How to Filter and Transform Objects (Data) in R

8/30/2020

I adapted this blog post from a chapter in my upcoming book, R Programming in Plain English. You may download a PDF of all completed material for this book here. The PDF also includes practice problems and solutions over these concepts.

You can select individual entries using the above notation

In a previous post, I explained the various object types in R. Now we want to learn how to filter and transform those objects. Notice how I didn't say filter and transform the data? That's because filtering and transforming data in R heavily depend on the object type.

That's what we'll cover in this post.

Before I explain those methods though, we need to quickly cover operators.

What Are Operators?

If you're new to programming, you're probably not familiar with the term operator. Operators, in plain English, modify or evaluate data. That's important to data transformation and filtering.

There are two types of operators in R: arithmetic and logical.

Arithmetic operators cover tasks like addition, subtraction, etc. You know? The basic math stuff. This is useful for data transformation and will be used in several examples later.

Here are the common arithmetic R operators:

addition: " + "
subtraction: " - "
multiplication: " * "
division: " / "
exponent: " ^ "
matrix multiplication: " %*% "
matrix division: " %/% "

Logical operators takes the data and generates a TRUE or FALSE output, based on whether the data meets your requirement. This is more helpful for filtering data than transforming.

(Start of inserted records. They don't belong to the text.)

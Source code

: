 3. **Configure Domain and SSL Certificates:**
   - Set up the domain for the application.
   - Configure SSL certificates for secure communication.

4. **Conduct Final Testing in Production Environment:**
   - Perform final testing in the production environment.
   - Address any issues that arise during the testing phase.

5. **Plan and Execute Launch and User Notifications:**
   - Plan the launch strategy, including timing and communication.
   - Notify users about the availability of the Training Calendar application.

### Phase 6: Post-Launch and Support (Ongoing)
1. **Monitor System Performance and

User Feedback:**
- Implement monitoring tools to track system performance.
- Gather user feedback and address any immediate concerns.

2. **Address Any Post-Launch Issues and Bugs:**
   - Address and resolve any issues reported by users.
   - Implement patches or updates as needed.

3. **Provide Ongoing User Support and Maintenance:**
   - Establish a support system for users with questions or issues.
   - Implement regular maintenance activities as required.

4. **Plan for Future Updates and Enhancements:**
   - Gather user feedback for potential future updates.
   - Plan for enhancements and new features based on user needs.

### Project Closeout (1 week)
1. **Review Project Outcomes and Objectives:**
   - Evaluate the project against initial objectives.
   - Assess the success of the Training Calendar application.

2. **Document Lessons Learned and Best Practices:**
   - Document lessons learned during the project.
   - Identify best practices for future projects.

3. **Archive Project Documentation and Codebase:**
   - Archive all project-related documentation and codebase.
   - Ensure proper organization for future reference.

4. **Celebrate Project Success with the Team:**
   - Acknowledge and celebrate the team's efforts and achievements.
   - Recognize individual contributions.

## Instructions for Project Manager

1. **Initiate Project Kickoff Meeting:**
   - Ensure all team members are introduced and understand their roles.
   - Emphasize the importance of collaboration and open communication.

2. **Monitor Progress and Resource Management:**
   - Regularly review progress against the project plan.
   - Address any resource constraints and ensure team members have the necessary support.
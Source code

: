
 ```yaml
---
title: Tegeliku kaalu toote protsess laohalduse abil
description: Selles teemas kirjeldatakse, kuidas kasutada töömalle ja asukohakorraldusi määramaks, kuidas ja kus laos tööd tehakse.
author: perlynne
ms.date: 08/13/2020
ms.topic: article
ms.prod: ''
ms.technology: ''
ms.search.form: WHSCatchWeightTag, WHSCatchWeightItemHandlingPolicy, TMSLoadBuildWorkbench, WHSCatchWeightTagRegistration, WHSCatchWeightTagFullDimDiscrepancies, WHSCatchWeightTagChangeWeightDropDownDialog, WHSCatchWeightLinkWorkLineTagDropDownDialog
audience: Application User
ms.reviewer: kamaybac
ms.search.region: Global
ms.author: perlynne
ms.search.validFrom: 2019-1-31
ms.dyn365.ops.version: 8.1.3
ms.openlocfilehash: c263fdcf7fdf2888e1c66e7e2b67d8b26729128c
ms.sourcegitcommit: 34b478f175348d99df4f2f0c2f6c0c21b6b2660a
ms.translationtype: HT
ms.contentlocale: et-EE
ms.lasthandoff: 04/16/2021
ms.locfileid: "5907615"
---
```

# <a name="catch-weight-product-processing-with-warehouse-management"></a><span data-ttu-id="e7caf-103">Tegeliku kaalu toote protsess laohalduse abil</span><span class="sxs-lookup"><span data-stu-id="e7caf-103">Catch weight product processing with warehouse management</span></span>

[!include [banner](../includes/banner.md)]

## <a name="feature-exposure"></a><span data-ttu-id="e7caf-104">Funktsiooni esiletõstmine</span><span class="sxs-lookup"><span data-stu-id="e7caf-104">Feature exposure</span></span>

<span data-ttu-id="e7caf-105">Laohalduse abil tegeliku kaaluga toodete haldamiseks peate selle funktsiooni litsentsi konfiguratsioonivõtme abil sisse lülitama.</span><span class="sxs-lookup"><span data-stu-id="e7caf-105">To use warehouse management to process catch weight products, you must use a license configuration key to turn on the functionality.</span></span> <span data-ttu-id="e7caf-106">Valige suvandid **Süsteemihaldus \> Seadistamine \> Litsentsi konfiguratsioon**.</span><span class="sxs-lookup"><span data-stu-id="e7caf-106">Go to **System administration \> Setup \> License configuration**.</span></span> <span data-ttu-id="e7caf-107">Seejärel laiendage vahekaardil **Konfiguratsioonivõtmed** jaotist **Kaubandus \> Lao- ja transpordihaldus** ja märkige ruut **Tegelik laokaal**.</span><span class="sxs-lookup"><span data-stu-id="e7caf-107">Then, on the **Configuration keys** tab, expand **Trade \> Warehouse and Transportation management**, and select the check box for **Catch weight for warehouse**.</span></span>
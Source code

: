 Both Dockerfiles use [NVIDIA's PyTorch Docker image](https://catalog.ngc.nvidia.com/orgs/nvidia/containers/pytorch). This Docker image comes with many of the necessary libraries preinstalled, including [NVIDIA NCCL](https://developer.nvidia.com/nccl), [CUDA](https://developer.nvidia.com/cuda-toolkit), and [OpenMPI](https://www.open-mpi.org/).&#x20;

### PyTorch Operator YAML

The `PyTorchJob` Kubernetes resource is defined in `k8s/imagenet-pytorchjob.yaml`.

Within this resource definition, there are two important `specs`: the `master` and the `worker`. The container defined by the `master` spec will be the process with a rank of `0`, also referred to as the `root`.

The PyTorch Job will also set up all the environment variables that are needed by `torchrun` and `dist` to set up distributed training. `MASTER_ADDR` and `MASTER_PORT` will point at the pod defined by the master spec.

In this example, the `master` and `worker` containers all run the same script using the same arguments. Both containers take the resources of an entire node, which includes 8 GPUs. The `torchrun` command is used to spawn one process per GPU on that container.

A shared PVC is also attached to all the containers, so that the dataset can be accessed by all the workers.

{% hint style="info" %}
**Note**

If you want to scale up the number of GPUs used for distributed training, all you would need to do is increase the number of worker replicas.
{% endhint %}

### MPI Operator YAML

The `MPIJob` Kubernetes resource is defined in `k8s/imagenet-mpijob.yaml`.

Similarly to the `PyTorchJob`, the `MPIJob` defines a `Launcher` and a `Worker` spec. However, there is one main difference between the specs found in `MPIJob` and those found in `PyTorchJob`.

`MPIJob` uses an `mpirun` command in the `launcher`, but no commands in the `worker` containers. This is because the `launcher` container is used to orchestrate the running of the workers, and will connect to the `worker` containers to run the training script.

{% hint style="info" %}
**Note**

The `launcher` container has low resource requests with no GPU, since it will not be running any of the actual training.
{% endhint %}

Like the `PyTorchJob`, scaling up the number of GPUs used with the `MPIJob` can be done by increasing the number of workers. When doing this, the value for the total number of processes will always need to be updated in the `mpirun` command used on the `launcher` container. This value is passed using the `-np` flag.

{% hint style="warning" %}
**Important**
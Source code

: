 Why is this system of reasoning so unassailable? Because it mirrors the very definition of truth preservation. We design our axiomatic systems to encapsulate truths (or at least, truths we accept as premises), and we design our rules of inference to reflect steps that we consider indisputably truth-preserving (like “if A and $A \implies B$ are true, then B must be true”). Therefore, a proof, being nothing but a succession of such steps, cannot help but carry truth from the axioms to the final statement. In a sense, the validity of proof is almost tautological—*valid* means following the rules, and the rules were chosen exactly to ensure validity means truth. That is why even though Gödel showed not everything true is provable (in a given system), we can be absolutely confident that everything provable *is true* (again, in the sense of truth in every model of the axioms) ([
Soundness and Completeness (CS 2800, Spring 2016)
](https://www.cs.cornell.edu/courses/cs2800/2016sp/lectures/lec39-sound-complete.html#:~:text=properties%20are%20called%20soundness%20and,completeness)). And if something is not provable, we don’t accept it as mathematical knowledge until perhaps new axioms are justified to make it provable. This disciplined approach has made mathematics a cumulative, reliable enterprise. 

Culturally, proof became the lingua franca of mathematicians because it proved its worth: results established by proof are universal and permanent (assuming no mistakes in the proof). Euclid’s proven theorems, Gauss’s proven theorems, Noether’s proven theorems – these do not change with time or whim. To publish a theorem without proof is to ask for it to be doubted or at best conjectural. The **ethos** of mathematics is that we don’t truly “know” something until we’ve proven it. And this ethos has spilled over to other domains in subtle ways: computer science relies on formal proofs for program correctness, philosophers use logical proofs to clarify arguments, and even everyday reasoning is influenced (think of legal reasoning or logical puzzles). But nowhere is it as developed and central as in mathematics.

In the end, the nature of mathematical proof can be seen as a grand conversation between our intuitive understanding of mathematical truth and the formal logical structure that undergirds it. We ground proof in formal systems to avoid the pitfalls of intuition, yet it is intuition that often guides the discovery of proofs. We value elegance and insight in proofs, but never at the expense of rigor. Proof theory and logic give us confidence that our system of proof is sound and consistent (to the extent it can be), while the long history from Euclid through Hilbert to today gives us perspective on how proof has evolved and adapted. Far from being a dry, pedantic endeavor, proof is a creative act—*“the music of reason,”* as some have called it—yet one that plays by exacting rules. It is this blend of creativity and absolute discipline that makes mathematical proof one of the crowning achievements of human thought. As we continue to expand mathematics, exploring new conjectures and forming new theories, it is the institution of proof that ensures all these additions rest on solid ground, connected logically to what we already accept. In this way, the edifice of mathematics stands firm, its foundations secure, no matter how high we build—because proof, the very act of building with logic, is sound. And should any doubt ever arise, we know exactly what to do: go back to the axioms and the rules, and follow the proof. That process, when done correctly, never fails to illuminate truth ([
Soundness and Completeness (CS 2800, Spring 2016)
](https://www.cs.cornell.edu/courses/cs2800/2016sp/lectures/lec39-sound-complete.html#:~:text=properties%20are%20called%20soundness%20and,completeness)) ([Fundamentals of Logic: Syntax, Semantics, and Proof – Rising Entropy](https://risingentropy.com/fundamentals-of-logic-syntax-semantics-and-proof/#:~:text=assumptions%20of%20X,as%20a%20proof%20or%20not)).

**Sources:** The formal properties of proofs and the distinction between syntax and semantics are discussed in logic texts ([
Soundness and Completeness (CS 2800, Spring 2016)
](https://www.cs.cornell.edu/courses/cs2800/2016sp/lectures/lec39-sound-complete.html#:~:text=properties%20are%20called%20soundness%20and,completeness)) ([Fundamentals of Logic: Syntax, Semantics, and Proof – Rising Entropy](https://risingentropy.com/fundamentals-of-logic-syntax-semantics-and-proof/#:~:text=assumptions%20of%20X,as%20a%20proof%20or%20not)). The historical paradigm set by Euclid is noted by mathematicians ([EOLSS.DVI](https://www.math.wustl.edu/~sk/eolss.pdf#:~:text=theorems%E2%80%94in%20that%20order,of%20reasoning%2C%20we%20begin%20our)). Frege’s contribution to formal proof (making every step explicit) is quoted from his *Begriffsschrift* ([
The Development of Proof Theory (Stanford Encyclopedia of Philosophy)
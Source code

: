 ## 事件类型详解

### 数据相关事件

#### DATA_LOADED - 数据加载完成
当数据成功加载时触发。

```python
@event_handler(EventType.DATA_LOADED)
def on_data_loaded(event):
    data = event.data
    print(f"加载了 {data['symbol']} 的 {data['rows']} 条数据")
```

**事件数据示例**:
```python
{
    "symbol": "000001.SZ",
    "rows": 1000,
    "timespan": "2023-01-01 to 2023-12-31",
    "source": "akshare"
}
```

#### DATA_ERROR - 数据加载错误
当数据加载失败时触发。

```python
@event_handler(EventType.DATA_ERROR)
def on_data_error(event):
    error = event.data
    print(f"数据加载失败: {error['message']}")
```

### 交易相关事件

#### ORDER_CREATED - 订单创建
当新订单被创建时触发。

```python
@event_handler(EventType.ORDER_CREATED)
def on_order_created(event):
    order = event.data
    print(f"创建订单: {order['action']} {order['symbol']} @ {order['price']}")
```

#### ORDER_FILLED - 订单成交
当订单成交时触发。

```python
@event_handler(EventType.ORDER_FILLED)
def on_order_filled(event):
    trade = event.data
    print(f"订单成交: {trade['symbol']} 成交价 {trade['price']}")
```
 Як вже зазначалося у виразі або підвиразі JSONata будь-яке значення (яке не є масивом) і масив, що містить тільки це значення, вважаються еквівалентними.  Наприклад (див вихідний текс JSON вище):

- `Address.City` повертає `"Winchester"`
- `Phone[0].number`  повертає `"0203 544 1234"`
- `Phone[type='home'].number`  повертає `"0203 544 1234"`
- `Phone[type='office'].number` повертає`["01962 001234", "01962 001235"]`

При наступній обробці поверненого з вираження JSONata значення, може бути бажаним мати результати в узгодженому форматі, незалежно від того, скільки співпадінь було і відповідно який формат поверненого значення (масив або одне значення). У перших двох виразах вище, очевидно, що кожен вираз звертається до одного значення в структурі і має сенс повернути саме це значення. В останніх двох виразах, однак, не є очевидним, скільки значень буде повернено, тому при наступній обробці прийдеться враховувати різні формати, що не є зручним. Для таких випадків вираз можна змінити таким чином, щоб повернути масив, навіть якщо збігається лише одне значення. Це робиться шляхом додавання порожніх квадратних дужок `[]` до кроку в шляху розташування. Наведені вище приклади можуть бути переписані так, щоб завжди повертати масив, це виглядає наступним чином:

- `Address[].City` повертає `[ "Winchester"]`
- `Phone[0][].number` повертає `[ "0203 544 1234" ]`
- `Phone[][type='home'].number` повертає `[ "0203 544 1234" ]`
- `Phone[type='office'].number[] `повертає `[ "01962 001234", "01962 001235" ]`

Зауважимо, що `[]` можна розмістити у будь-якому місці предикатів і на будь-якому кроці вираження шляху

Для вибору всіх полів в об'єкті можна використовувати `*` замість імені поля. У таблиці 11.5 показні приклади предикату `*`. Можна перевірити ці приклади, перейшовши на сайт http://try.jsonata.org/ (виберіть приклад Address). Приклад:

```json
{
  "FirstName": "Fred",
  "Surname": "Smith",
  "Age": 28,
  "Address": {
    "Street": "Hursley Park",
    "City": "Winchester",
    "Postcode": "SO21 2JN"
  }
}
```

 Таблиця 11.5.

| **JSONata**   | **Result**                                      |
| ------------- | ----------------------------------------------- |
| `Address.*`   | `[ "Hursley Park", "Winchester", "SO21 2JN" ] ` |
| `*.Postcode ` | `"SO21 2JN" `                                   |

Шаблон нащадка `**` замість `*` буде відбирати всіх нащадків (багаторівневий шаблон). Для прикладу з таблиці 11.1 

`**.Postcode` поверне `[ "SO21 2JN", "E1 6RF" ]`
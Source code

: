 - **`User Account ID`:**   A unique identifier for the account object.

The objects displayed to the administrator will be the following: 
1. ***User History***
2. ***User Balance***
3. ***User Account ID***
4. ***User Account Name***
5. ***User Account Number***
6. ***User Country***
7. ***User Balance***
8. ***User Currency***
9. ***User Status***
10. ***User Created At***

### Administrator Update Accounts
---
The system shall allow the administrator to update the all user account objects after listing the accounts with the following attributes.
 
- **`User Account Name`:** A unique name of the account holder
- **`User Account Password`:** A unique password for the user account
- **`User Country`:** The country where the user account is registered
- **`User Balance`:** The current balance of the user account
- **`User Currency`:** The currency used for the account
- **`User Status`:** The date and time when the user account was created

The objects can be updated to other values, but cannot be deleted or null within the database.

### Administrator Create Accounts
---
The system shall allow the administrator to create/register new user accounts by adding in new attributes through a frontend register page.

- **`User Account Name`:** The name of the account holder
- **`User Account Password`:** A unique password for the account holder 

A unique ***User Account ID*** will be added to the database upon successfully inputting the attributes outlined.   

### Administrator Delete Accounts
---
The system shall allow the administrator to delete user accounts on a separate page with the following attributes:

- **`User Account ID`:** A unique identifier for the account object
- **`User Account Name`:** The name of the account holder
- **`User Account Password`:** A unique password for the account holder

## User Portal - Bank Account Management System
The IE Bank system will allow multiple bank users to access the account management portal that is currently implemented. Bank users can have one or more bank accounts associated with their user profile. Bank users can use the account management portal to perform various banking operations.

Here are the common logical R operators:

less than: " < "
greater than: " > "
less than or equal: " <= "
greater than or equal: " >= "
equal: " == "
does not equal: " != "
and: " & "
or: " | "

Don't worry if you're unsure of how to use these just yet. You'll see examples for these in the next few sections. This is just for your easy reference.

How to Filter and Transform Data From a Vector

Vectors are the easiest objects to filter. Same with transforming the data within them.

If you want to reference or view the entire vector, you simply enter the name you assigned the object:

Run this code:

  v5 <- c(1,5,5,2,1,4)

  v5



See output below:

  [1] 1 5 5 2 1 4

You also can select a single entry from a vector using the [n] notation:

Run this code:

  v5[3]



See output below:

  [1] 5

As you can see, the script above selected the third value from the vector.

You can select a range of entries by using the [n:n] notation:

Run this code:

  v5[3:4]



See output below:

  [1] 5 2

And you can also create a new vector by referencing old vectors!

Run this code:

  v2 <- c("Hola","Howdy","Hello")

  v7 <- c(2:4)

  v8 <- c(v2,v7)

  v8



See output below:

  [1] "Hola" "Howdy" "Hello" "2" "3" "4"

You can use other base R functions to filter data as well.

For example, you may want to see the minimum or maximum value in a vector. You can use the max() and min() command for that:

Run this code to show max value:

  max(v5)



See output below:

  [1] 5



Run this code to show min value:

  min(v5)



See output below:

  [1] 1

And you can use logical operators as well. In the examples below, I use the >= and & operators to filter values:

Run this code to view entries greater than 2:

  v5 >= 2



See output below:

  [1] FALSE TRUE TRUE TRUE FALSE TRUE



Run this code to view entries between 3 and 5:

  v5 >= 3 & v5 <= 5 # Values between 3 and 5



See output below:

  [1] FALSE TRUE TRUE FALSE FALSE TRUE

We can also use the | operator to find values that meet a criteria. For example, I filter the vector below to "Hola" and "Howdy":

Run this code to view all entries:

  v2



See output below:

  [1] "Hola" "Howdy" "Hello"



Run this code to view entries that equal "Hola" or "Howdy":

  v2 == "Hola" | v2 == "Howdy"



See output below:

  [1] TRUE TRUE FALSE

You probably noticed that these logical operators only return TRUE or FALSE statements. That makes sense since it is a logical argument that's evaluated. However, we may want to see the actual values that meet our filter criteria. This isn't important in an example like this, but it's important when we start to filter data frames.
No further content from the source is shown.